Retype the records below exactly as they stand, but with no images.

%%

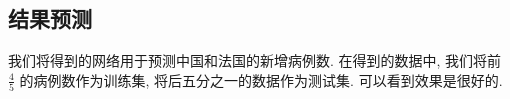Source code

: \documentclass[UTF8]{ctexart}
\begin{document}
	\subsection*{结果预测}
	我们将得到的网络用于预测中国和法国的新增病例数. 在得到的数据中, 我们将前 $\frac{4}{5}$ 的病例数作为训练集, 将后五分之一的数据作为测试集. 可以看到效果是很好的.
	\begin{figure}[htbp]
	    \centering
		\;
		\centering
	\end{figure}
\end{document}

%%

[SOLUTION FOR THIS TASK]
Source code

: \documentclass[UTF8]{ctexart}
\begin{document}
	\subsection*{结果预测}
	我们将得到的网络用于预测中国和法国的新增病例数. 在得到的数据中, 我们将前 $\frac{4}{5}$ 的病例数作为训练集, 将后五分之一的数据作为测试集. 可以看到效果是很好的.
	\begin{figure}[htbp]
	    \centering
		\;
		\centering
	\end{figure}
\end{document}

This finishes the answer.